Task prompt: Below are the records. List every line holding the word "application".
[Extracted data — start]
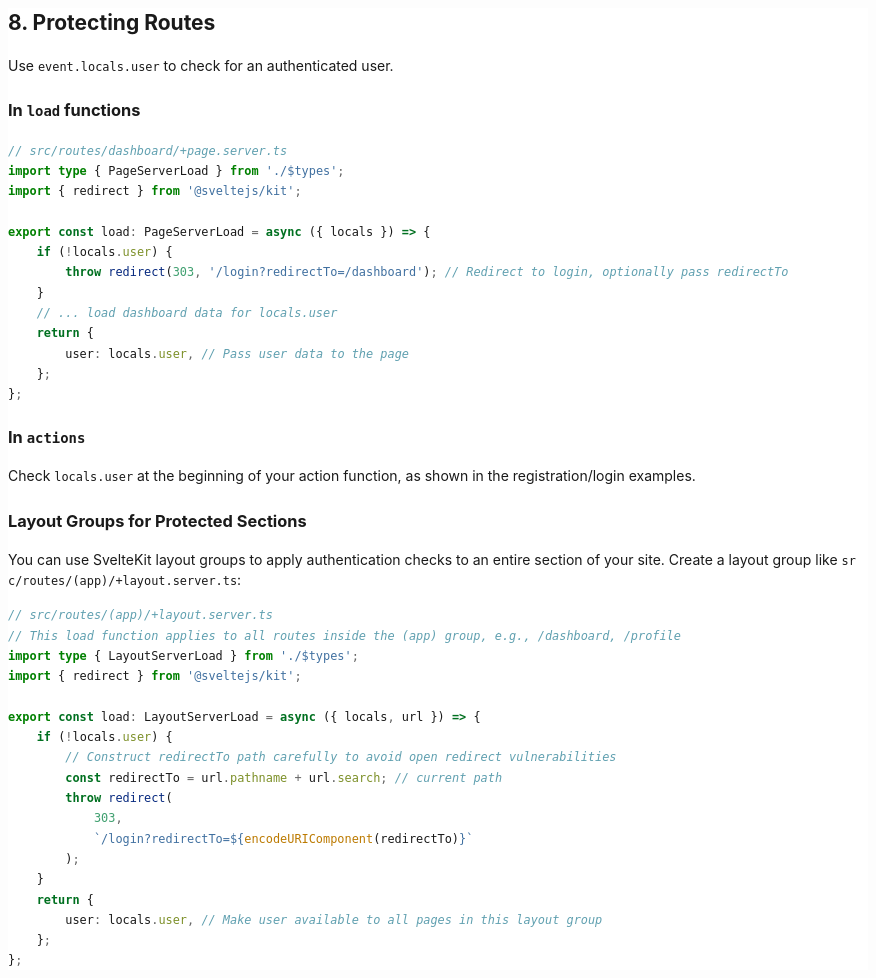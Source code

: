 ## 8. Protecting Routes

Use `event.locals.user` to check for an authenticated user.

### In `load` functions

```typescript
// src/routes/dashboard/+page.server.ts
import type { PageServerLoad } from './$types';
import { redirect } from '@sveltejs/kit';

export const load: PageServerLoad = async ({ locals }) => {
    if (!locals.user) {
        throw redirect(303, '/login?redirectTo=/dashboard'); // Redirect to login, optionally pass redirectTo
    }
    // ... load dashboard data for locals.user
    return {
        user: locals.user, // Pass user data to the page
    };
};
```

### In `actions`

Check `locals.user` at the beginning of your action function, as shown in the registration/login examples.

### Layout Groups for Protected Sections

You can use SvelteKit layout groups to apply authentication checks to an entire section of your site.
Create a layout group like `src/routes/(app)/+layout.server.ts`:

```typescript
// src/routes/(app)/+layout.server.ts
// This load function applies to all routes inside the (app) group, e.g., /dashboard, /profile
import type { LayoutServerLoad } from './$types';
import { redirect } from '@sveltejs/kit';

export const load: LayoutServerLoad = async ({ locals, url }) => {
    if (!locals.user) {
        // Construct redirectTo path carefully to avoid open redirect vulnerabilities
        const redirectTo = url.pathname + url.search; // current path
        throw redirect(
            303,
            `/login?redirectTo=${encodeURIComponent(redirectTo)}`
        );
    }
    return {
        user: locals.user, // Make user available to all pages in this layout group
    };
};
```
[Extracted data — finish]
[Extracted data — start]
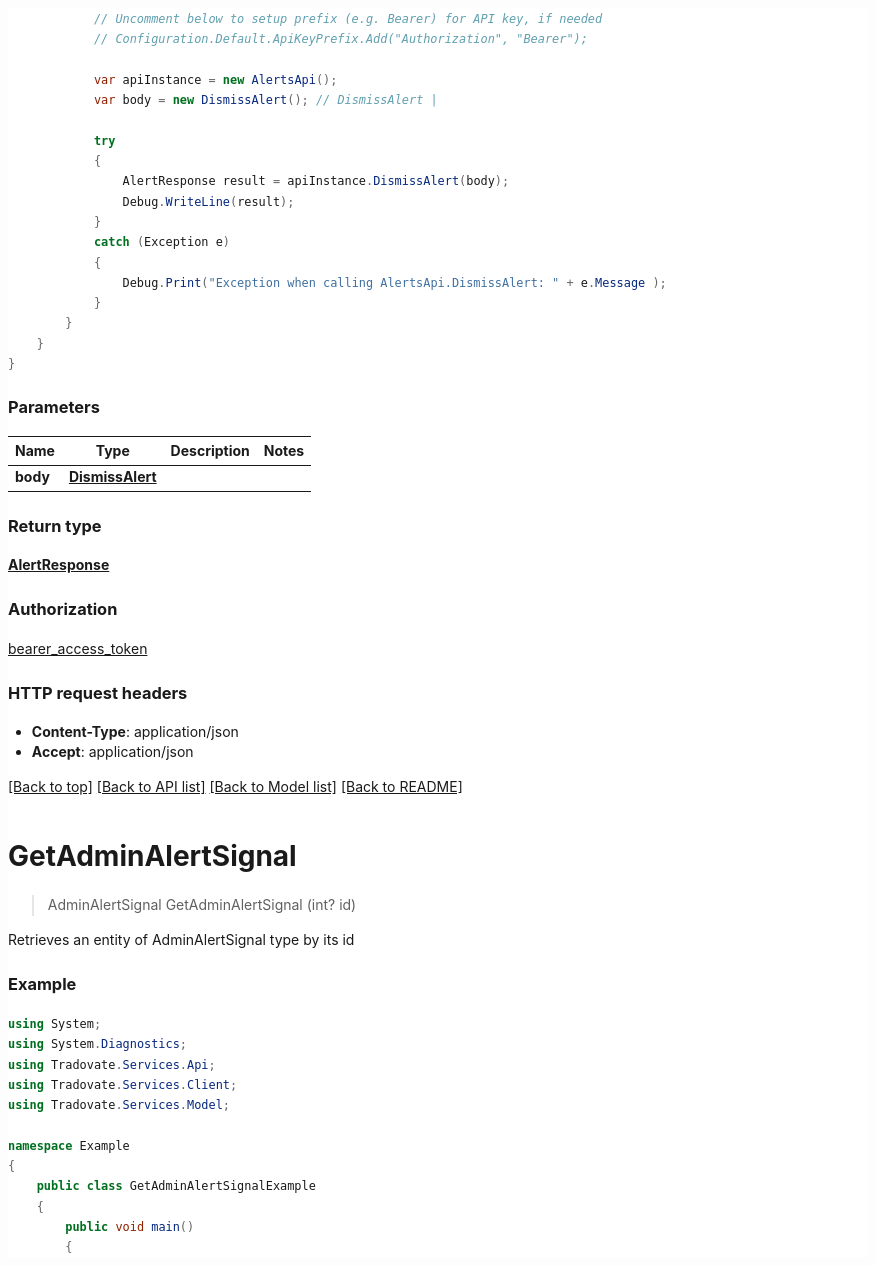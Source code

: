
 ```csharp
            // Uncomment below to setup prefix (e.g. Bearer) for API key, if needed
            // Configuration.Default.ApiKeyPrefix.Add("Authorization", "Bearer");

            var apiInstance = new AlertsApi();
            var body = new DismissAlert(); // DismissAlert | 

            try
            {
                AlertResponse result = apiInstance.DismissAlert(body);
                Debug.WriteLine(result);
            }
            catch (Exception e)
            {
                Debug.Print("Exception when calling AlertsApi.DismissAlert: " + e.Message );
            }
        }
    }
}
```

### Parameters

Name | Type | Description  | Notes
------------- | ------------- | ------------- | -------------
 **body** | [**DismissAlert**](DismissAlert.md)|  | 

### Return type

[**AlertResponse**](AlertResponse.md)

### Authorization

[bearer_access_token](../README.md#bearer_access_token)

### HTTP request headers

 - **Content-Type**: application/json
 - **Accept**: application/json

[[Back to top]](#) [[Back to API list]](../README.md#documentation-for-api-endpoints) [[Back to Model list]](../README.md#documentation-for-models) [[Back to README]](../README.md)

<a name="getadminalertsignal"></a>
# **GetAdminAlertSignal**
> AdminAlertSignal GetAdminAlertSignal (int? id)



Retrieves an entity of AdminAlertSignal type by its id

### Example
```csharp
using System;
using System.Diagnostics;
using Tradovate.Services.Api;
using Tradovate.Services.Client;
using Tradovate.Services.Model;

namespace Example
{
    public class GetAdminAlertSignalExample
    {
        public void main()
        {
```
[Extracted data — finish]
[Extracted data — start]
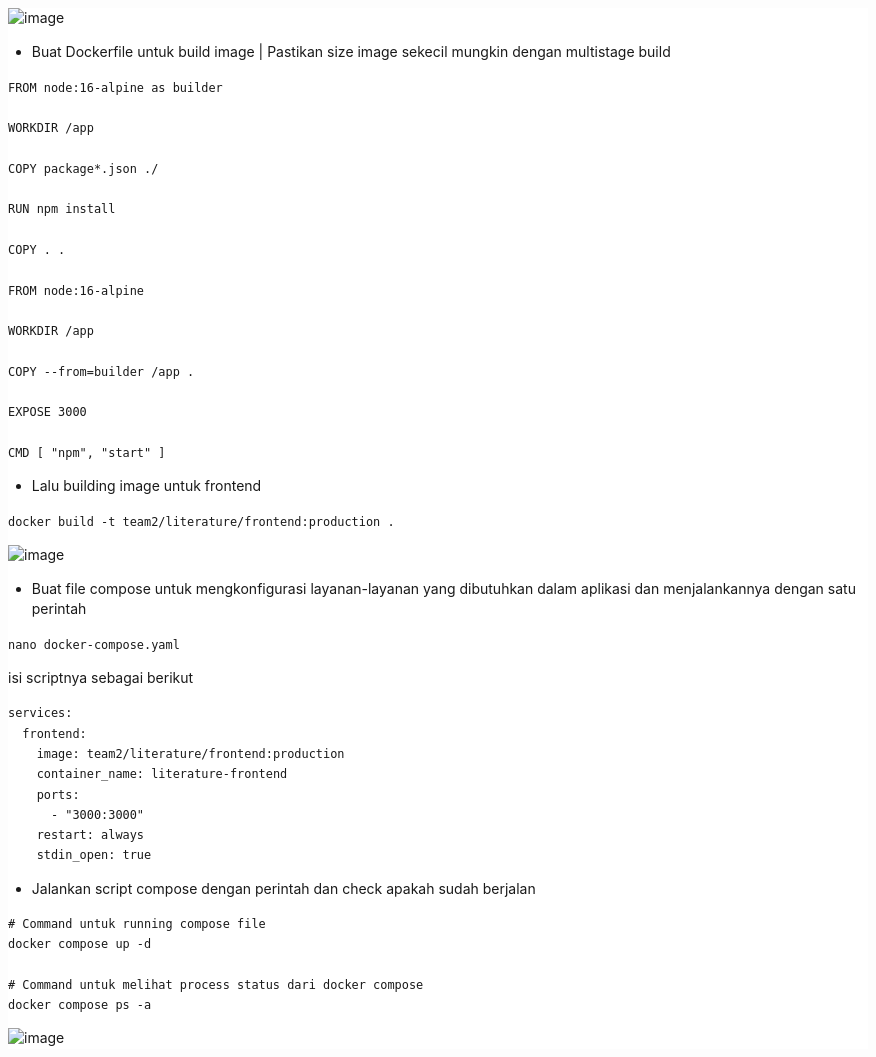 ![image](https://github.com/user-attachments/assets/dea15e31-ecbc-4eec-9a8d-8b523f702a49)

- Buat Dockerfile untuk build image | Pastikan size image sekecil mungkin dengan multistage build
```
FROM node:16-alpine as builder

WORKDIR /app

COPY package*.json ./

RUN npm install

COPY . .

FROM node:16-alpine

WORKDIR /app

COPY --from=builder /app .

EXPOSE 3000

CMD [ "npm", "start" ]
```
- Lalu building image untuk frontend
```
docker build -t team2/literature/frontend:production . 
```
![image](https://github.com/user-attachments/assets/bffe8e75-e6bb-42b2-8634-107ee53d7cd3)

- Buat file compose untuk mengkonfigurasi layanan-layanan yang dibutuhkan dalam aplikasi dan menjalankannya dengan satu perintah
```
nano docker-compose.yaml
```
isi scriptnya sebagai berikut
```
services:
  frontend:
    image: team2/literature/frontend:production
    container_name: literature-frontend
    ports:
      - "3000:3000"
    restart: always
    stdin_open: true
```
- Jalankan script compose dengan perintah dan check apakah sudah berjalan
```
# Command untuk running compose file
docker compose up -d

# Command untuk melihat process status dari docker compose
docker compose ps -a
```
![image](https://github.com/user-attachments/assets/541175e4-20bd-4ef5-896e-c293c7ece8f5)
[Extracted data — finish]
Answer to this problem:
 - **Content-Type**: application/json
 - **Accept**: application/json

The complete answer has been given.